The most powerful force in capitalism is the customer.

So to better improve your marketing results, you have to better serve the customer. And to better serve the customer, you must better understand the customer. To help you do that, we bring you examples from an ecommerce business, marketing startup, and digital marketing agency.

by Daniel Burstein, Senior Director, Content & Marketing, MarketingSherpa and MECLABS Institute

Customer Discovery: 3 quick case studies show how marketers learned about (internal and external) customers to increase web traffic, search visibility, and sales

This article was originally published in the MarketingSherpa email newsletter.
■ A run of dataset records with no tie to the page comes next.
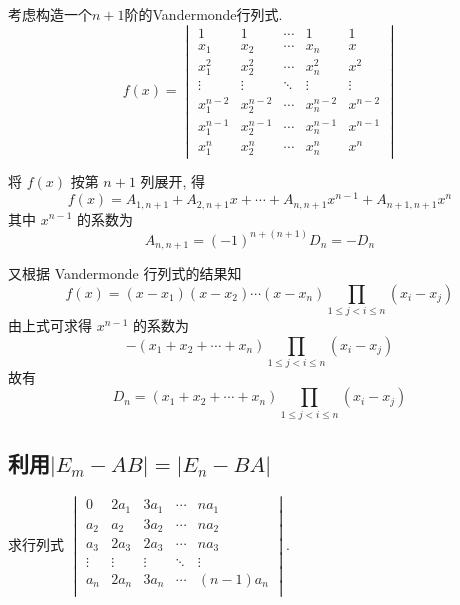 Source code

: \begin{solution}
    考虑构造一个$n+1$阶的Vandermonde行列式.
    \[ f(x)=\begin{vmatrix}
            1         & 1         & \cdots & 1         & 1       \\
            x_1       & x_2       & \cdots & x_n       & x       \\
            x_1^{2}   & x_2^{2}   & \cdots & x_n^{2}   & x^{2}   \\
            \vdots    & \vdots    & \ddots & \vdots    & \vdots  \\
            x_1^{n-2} & x_2^{n-2} & \cdots & x_n^{n-2} & x^{n-2} \\
            x_1^{n-1} & x_2^{n-1} & \cdots & x_n^{n-1} & x^{n-1} \\
            x_1^{n}   & x_2^{n}   & \cdots & x_n^{n}   & x^{n}
        \end{vmatrix} \]

    将 $f(x)$ 按第 $n+1$ 列展开, 得
    \[ f(x)=A_{1, n+1}+A_{2, n+1} x+\cdots+A_{n, n+1} x^{n-1}+A_{n+1, n+1} x^{n} \]
    其中 $x^{n-1}$ 的系数为
    \[ A_{n, n+1}=(-1)^{n+(n+1)} D_n=-D_n \]

    又根据 Vandermonde 行列式的结果知
    \[ f(x)=(x-x_1)(x-x_2)\cdots(x-x_n) \prod_{1 \leqslant j<i \leqslant n}(x_i-x_j) \]
    由上式可求得 $x^{n-1}$ 的系数为
    \[ -(x_1+x_2+\cdots+x_n) \prod_{1 \leqslant j<i \leqslant n}(x_i-x_j) \]
    故有
    \[ D_n=(x_1+x_2+\cdots+x_n) \prod_{1 \leqslant j<i \leqslant n}(x_i-x_j) \]
\end{solution}

\subsection{利用$|E_m-AB|=|E_n-BA|$} \label{sec:利用|E_m-AB|=|E_n-BA|}

\begin{example}{}{}
    求行列式 $\begin{vmatrix}
            0      & 2a_1   & 3a_1   & \cdots & na_1     \\
            a_2    & a_2    & 3a_2   & \cdots & na_2     \\
            a_3    & 2a_3   & 2a_3   & \cdots & na_3     \\
            \vdots & \vdots & \vdots & \ddots & \vdots   \\
            a_n    & 2a_n   & 3a_n   & \cdots & (n-1)a_n \\
        \end{vmatrix}$.
\end{example}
Marketing, at its essence, is a true service to customers in a marketplace filled with seemingly unlimited choice.

Marketing connects a thing of value (product, service, etc.) with a person who has an unmet need that value can fulfill.
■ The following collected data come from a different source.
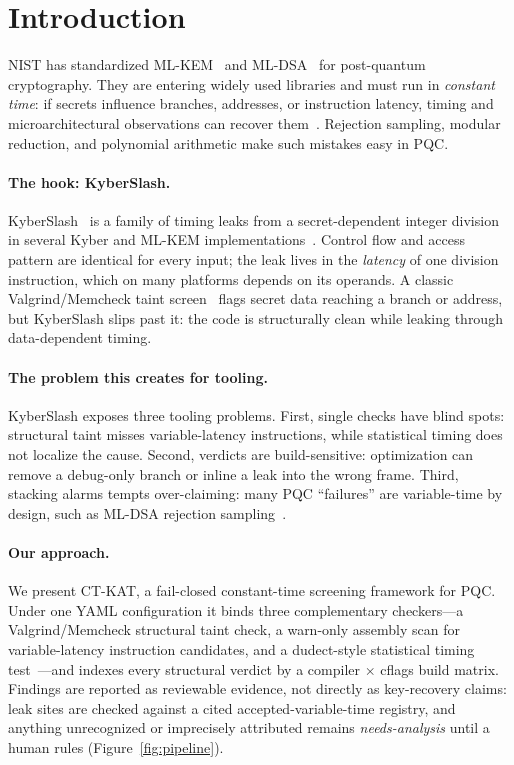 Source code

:\section{Introduction}
\label{sec:intro}

NIST has standardized ML-KEM~\cite{fips203} and ML-DSA~\cite{fips204} for
post-quantum cryptography. They are entering widely used libraries and must run in
\emph{constant time}: if secrets influence branches, addresses, or instruction
latency, timing and microarchitectural observations can recover them~\cite{kocher}.
Rejection sampling, modular reduction, and polynomial arithmetic make such
mistakes easy in PQC.

\paragraph{The hook: KyberSlash.}
KyberSlash~\cite{kyberslash} is a family of timing leaks from a secret-dependent
integer division in several Kyber and ML-KEM implementations~\cite{kyber}. Control
flow and access pattern are identical for every input; the leak lives in the
\emph{latency} of one division instruction, which on many platforms depends on its
operands. A classic Valgrind/Memcheck taint screen~\cite{valgrind,ctgrind} flags
secret data reaching a branch or address, but KyberSlash slips past it: the code is
structurally clean while leaking through data-dependent timing.

\paragraph{The problem this creates for tooling.}
KyberSlash exposes three tooling problems. First, single checks have blind spots:
structural taint misses variable-latency instructions, while statistical timing
does not localize the cause. Second, verdicts are build-sensitive: optimization can
remove a debug-only branch or inline a leak into the wrong frame. Third, stacking
alarms tempts over-claiming: many PQC ``failures'' are variable-time by design,
such as ML-DSA rejection sampling~\cite{fips204,dilithium}.

\paragraph{Our approach.}
We present CT-KAT, a fail-closed constant-time screening framework for PQC. Under
one YAML configuration it binds three complementary checkers---a Valgrind/Memcheck
structural taint check, a warn-only assembly scan for variable-latency instruction
candidates, and a dudect-style statistical timing test~\cite{dudect}---and indexes
every structural verdict by a compiler $\times$ cflags build matrix. Findings are
reported as reviewable evidence, not directly as key-recovery claims: leak sites
are checked against a cited accepted-variable-time registry, and anything
unrecognized or imprecisely attributed remains \emph{needs-analysis} until a
human rules (Figure~\ref{fig:pipeline}).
But for this high-minded approach to marketing to work – and to get the massive results that come with filling a customer need – you must understand what the customer really wants. And that is why marketing is so challenging.
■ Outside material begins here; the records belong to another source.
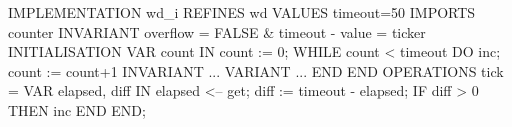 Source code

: \documentclass[10pt,a4paper]{article}
\begin{document}
\begin{pascalcode}
IMPLEMENTATION wd_i
REFINES wd
VALUES timeout=50
IMPORTS counter
INVARIANT overflow = FALSE & timeout - value = ticker
INITIALISATION
   VAR count IN
       count := 0;
       WHILE count < timeout DO
           inc; count := count+1
       INVARIANT ... VARIANT ...
       END
   END
OPERATIONS
   tick =
   VAR elapsed, diff IN
       elapsed <-- get;
       diff := timeout - elapsed;
       IF diff > 0 THEN inc END
END;
\end{pascalcode}
\end{document}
To learn how to transform your results by developing a cohesive theory of the customer, you can watch How to Create a Model of Your Customer’s Mind from MarketingExperiments (MarketingSherpa’s sister publication).​

And then read these three quick case studies from your peers to inspire your own journey of customer discovery.

In this article we bring you a story about an exercise equipment startup that used gaps expressed by a competitor’s customers to serve an unmet niche with their new product, how deeper understanding of customer language increased search visibility, and how discovering and filling the glaring gap internal customers (i.e. employees) experienced helped the team better serve external customers with content and increase web traffic.

Quick Case Study #1: Ecommerce business positions product as the premium option by discovering competitor’s flaws, generates $16,000+ in sales from $1,600 Facebook spend

“There was already a product on the market that did the exact same thing as ours. However, we felt we could make a solution that was better—though that meant we would be charging three times our competitor’s price. For reference: theirs is $59, ours is $175,” said Carly Jo Bell, co-founder, RotateMate.

In developing the accessory for Peloton bikes, the father-daughter team sought to directly address flaws in the incumbent competitor product. Bell discovered these flaws by joining relevant Facebook Groups, listening to what the competitor said about its own product, and considering what she would want.

When Bell participated in Peloton Facebook Groups, she kept an eye out for conversations happening around the competitor’s products.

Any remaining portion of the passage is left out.